** Opening DATASET ENTRIES block **
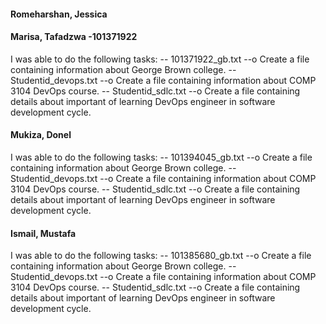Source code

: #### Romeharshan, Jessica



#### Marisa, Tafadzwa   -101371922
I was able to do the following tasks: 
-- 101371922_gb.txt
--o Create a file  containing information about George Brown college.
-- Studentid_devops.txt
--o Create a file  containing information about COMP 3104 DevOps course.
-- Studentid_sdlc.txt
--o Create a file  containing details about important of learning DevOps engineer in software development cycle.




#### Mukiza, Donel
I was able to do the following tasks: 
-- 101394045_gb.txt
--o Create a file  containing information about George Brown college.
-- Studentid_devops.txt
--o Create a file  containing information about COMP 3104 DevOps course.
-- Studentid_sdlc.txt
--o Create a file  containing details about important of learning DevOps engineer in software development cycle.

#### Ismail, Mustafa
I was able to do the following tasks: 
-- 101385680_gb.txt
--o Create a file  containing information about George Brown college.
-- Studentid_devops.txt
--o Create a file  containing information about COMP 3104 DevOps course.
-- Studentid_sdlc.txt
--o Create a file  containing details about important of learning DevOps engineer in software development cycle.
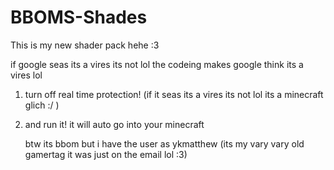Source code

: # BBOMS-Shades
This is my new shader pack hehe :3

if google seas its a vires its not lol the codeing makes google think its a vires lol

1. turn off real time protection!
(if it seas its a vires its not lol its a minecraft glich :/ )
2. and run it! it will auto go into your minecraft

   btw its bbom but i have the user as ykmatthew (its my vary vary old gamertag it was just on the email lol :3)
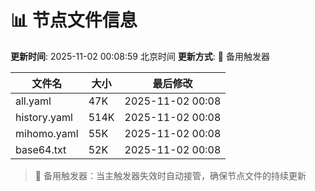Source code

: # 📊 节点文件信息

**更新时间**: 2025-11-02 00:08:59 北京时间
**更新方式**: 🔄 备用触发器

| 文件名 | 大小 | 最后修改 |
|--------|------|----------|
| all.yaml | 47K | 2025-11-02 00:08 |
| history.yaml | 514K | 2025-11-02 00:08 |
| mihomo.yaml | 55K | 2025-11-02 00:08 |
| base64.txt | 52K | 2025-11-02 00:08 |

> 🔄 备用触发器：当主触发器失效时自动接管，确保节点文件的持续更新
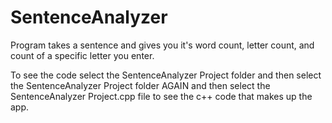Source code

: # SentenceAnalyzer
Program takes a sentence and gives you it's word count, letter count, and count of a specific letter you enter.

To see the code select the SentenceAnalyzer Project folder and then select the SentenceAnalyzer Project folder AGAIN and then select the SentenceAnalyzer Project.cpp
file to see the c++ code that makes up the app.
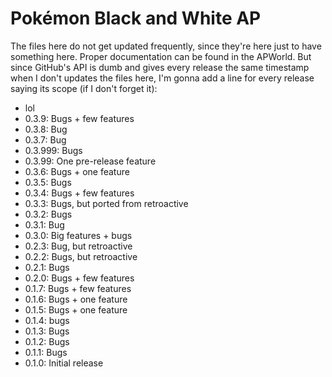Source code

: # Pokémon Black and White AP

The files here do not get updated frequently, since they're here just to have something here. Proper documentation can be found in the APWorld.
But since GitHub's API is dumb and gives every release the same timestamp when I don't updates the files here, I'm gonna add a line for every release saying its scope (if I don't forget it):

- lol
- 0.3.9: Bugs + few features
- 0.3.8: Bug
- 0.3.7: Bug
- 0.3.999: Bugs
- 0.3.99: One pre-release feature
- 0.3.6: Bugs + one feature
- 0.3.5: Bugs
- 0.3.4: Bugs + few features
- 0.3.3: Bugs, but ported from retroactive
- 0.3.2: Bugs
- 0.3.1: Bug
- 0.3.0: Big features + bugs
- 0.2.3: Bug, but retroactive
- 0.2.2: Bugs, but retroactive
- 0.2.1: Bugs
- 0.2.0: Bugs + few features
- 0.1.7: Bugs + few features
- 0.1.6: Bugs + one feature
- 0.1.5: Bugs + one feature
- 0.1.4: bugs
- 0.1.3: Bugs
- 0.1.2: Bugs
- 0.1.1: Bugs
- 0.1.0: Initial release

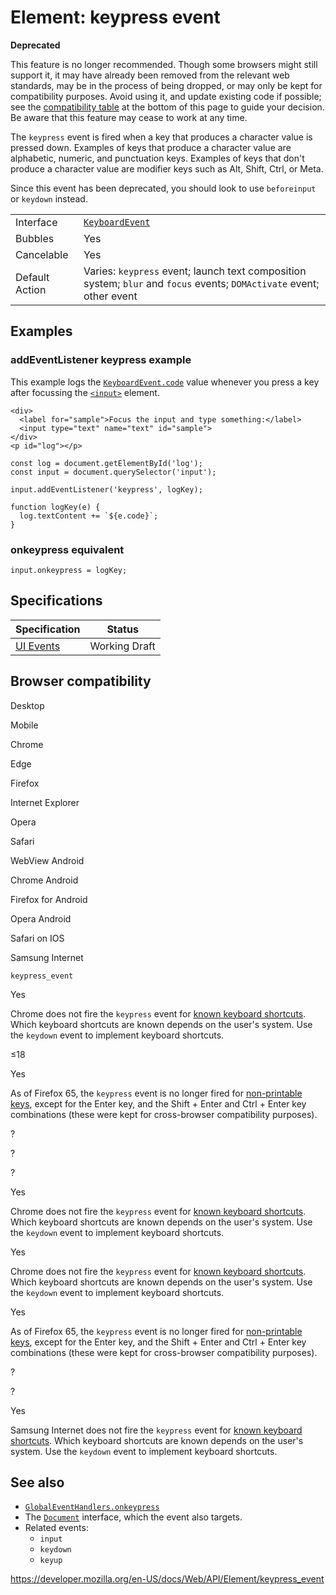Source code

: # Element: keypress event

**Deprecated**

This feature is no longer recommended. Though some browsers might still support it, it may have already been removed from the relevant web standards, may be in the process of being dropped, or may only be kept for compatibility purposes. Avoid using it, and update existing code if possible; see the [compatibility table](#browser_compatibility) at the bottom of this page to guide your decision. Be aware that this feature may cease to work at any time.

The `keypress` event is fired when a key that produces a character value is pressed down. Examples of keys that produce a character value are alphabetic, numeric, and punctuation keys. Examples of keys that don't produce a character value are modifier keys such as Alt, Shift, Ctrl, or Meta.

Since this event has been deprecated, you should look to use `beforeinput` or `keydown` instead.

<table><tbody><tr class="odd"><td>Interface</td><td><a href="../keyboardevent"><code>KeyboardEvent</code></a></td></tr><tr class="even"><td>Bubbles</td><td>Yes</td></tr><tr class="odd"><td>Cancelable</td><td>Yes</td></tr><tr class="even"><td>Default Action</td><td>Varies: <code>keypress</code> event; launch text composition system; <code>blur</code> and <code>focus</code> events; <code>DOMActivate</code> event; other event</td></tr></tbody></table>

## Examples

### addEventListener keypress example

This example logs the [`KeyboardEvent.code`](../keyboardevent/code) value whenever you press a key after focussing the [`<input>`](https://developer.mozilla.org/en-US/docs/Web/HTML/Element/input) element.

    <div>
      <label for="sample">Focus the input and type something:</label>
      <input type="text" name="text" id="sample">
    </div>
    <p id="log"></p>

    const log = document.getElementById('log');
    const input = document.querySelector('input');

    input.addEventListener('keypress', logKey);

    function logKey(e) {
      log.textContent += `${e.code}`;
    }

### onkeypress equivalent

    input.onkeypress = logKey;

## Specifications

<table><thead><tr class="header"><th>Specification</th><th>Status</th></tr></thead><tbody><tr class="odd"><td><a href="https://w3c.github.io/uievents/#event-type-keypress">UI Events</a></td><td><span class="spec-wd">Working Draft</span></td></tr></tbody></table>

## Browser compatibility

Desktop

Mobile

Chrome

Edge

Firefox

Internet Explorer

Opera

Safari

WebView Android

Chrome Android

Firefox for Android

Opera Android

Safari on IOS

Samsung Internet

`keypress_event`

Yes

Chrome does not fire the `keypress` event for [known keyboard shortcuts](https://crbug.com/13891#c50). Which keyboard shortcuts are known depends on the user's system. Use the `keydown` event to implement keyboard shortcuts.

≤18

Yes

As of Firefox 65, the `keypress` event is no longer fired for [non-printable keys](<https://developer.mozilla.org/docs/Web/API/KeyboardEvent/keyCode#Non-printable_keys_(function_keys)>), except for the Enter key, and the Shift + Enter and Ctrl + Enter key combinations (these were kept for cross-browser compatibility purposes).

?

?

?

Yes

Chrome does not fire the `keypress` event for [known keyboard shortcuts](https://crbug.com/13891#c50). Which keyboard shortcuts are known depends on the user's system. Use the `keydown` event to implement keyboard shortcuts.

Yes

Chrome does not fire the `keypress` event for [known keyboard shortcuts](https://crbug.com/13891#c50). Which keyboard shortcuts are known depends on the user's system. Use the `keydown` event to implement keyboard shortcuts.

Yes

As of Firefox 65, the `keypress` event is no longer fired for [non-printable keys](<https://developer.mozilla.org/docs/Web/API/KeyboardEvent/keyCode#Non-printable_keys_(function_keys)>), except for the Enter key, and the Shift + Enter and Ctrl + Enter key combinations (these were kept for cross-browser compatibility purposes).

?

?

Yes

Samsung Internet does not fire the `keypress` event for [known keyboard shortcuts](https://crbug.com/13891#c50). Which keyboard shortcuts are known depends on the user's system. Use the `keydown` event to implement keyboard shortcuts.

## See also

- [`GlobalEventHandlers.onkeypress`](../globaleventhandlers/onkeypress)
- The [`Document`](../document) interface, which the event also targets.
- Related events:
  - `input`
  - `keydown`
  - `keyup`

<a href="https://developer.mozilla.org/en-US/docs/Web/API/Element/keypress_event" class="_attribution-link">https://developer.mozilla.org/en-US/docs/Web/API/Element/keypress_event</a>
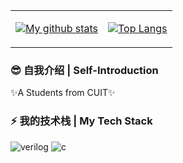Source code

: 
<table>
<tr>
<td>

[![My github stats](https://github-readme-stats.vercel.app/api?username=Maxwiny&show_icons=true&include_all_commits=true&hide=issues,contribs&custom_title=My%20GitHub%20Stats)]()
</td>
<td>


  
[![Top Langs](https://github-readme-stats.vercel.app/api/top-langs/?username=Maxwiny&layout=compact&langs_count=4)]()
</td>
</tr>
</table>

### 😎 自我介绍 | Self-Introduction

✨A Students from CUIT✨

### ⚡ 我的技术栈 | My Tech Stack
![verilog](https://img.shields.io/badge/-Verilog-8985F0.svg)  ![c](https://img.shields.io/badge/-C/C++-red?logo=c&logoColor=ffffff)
** Closing DATASET ENTRIES block **
* _AIM OF THE EXERCISE_:
With the first line being the one containing "- 0.3.9: Bugs + few features" and the last line the one containing "- 0.2.3: Bug, but retroactive", transcribe exactly the lines above that fall in that range.

* _ANSWER TO THIS PROBLEM_:
- 0.3.9: Bugs + few features
- 0.3.8: Bug
- 0.3.7: Bug
- 0.3.999: Bugs
- 0.3.99: One pre-release feature
- 0.3.6: Bugs + one feature
- 0.3.5: Bugs
- 0.3.4: Bugs + few features
- 0.3.3: Bugs, but ported from retroactive
- 0.3.2: Bugs
- 0.3.1: Bug
- 0.3.0: Big features + bugs
- 0.2.3: Bug, but retroactive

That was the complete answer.